Die Diskussion zerfaserte – von der Frage, welchen Anteil Eberbach und Deutschland im Vergleich zu den USA, China oder Indien haben und wie viel Geld Tübingen für Klimaschutz einsetzt bis hin zur Frage der Generationengerechtigkeit und der Ehrlichkeit politischer Aussagen. Es gab zwei Sitzungsunterbrechungen zur Beratung. Markus Scheurich (SPD) brachte den Vorschlag eines "kommunalen Klimaausschusses" ein.

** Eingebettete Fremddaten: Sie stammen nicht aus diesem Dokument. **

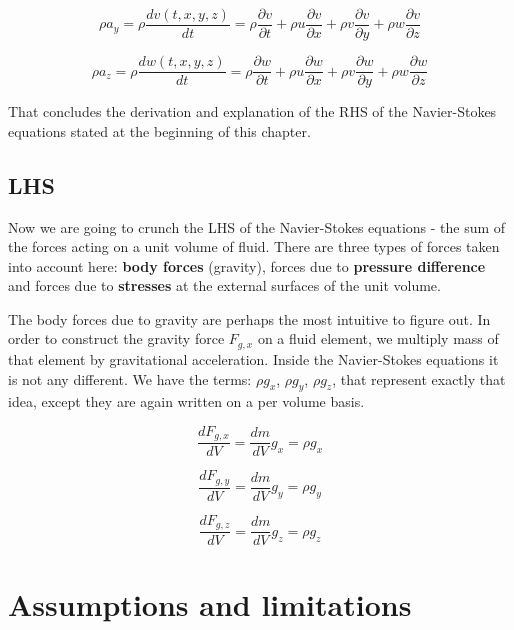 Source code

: \begin{equation}
\rho a_y = \rho \frac{d v(t,x,y,z)}{dt} = \rho \frac{\partial v}{\partial t} + \rho u \frac{\partial v}{\partial x} + \rho v \frac{\partial v}{\partial y} + \rho w \frac{\partial v}{\partial z}
\end{equation}

\begin{equation}
\rho a_z = \rho \frac{d w(t,x,y,z)}{dt} = \rho \frac{\partial w}{\partial t} + \rho u \frac{\partial w}{\partial x} + \rho v \frac{\partial w}{\partial y} + \rho w \frac{\partial w}{\partial z}
\end{equation}

That concludes the derivation and explanation of the RHS of the Navier-Stokes equations stated at the beginning of this chapter.


\subsection{LHS}

Now we are going to crunch the LHS of the Navier-Stokes equations - the sum of the forces acting on a unit volume of fluid. There are three types of forces taken into account here: \textbf{body forces} (gravity), forces due to \textbf{pressure difference} and forces due to \textbf{stresses} at the external surfaces of the unit volume.

The body forces due to gravity are perhaps the most intuitive to figure out. In order to construct the gravity force $F_{g, x}$ on a fluid element, we multiply mass of that element by gravitational acceleration. Inside the Navier-Stokes equations it is not any different. We have the terms: $\rho g_x$, $\rho g_y$, $\rho g_z$, that represent exactly that idea, except they are again written on a per volume basis.

\begin{equation}
\frac{d F_{g, x}}{dV} = \frac{dm}{dV} g_x =  \rho g_x
\end{equation}

\begin{equation}
\frac{d F_{g, y}}{dV} = \frac{dm}{dV} g_y =  \rho g_y
\end{equation}

\begin{equation}
\frac{d F_{g, z}}{dV} = \frac{dm}{dV} g_z =  \rho g_z
\end{equation}

\section{Assumptions and limitations}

Im Verlauf der Debatte wurde Christian Kaiser (AGL) für seine Verhältnisse ungewohnt deutlich: "Mich stört, dass so getan wird, als hätten wir die Möglichkeit zu verhandeln. Wir haben diese Zeit nicht." Fraktionskollegin Kerstin Thomson, von Beruf Energieberaterin, die lange geschwiegen hatte, holte irgendwann zur Standpauke aus: "Wenn die Welt ein Patient wäre, läge sie jetzt auf der Intensivstation. Entschuldigen Sie den Ausdruck, aber uns brennt der Arsch! Ich sag es schon gar nicht mehr, weil es so abgenudelt ist: Global denken, lokal handeln!" Es gebe genügend Fördergelder und die Unternehmen arbeiteten längst am Klimaschutz mit.
Am Ende einer zähen Debatte stand ein Formel-Kompromiss. Mit dem "Meilensteinplan", der bis Ende des Jahres fertig erstellt werden soll, soll es mit dem Klimaschutz in Eberbach dann wohl weitergehen.